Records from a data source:
####################
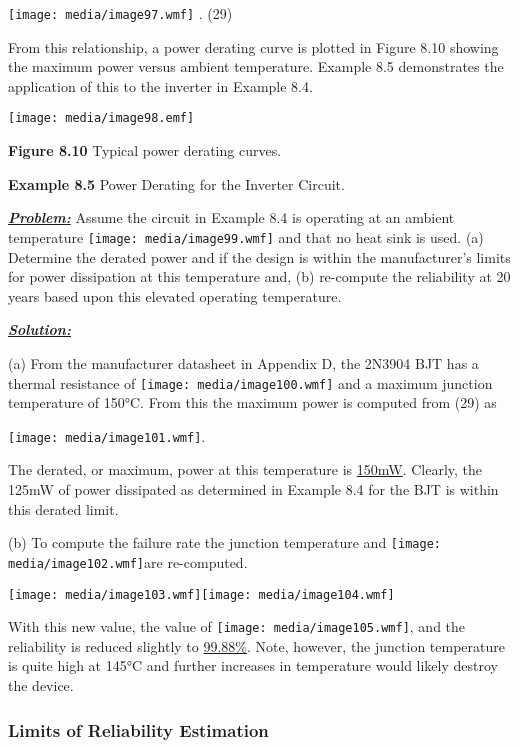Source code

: \texttt{[image: media/image97.wmf]} . (29)

From this relationship, a power derating curve is plotted in Figure 8.10
showing the maximum power versus ambient temperature. Example 8.5
demonstrates the application of this to the inverter in Example 8.4.

\texttt{[image: media/image98.emf]}

\textbf{Figure 8.10} Typical power derating curves.

\textbf{Example 8.5} Power Derating for the Inverter Circuit.

\emph{\textbf{\ul{Problem:}}} Assume the circuit in Example 8.4 is
operating at an ambient temperature \texttt{[image: media/image99.wmf]}
and that no heat sink is used. (a) Determine the derated power and if
the design is within the manufacturer's limits for power dissipation at
this temperature and, (b) re-compute the reliability at 20 years based
upon this elevated operating temperature.

\emph{\textbf{\ul{Solution:}}}

(a) From the manufacturer datasheet in Appendix D, the 2N3904 BJT has a
thermal resistance of \texttt{[image: media/image100.wmf]} and a maximum
junction temperature of 150°C. From this the maximum power is computed
from (29) as

\texttt{[image: media/image101.wmf]}.

The derated, or maximum, power at this temperature is \ul{150mW}.
Clearly, the 125mW of power dissipated as determined in Example 8.4 for
the BJT is within this derated limit.

(b) To compute the failure rate the junction temperature and
\texttt{[image: media/image102.wmf]}are re-computed.

\texttt{[image: media/image103.wmf]}\texttt{[image: media/image104.wmf]}

With this new value, the value of \texttt{[image: media/image105.wmf]},
and the reliability is reduced slightly to \ul{99.88\%}. Note, however,
the junction temperature is quite high at 145°C and further increases in
temperature would likely destroy the device.

\subsubsection{Limits of Reliability
Estimation}\label{limits-of-reliability-estimation}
####################
WHAT NEEDS TO BE DONE:
Transcribe each line above exactly, pictures excluded.

TASK OUTPUT:
Source code

: \texttt{[image: media/image97.wmf]} . (29)

From this relationship, a power derating curve is plotted in Figure 8.10
showing the maximum power versus ambient temperature. Example 8.5
demonstrates the application of this to the inverter in Example 8.4.

\texttt{[image: media/image98.emf]}

\textbf{Figure 8.10} Typical power derating curves.

\textbf{Example 8.5} Power Derating for the Inverter Circuit.

\emph{\textbf{\ul{Problem:}}} Assume the circuit in Example 8.4 is
operating at an ambient temperature \texttt{[image: media/image99.wmf]}
and that no heat sink is used. (a) Determine the derated power and if
the design is within the manufacturer's limits for power dissipation at
this temperature and, (b) re-compute the reliability at 20 years based
upon this elevated operating temperature.

\emph{\textbf{\ul{Solution:}}}

(a) From the manufacturer datasheet in Appendix D, the 2N3904 BJT has a
thermal resistance of \texttt{[image: media/image100.wmf]} and a maximum
junction temperature of 150°C. From this the maximum power is computed
from (29) as

\texttt{[image: media/image101.wmf]}.

The derated, or maximum, power at this temperature is \ul{150mW}.
Clearly, the 125mW of power dissipated as determined in Example 8.4 for
the BJT is within this derated limit.

(b) To compute the failure rate the junction temperature and
\texttt{[image: media/image102.wmf]}are re-computed.

\texttt{[image: media/image103.wmf]}\texttt{[image: media/image104.wmf]}

With this new value, the value of \texttt{[image: media/image105.wmf]},
and the reliability is reduced slightly to \ul{99.88\%}. Note, however,
the junction temperature is quite high at 145°C and further increases in
temperature would likely destroy the device.

\subsubsection{Limits of Reliability
Estimation}\label{limits-of-reliability-estimation}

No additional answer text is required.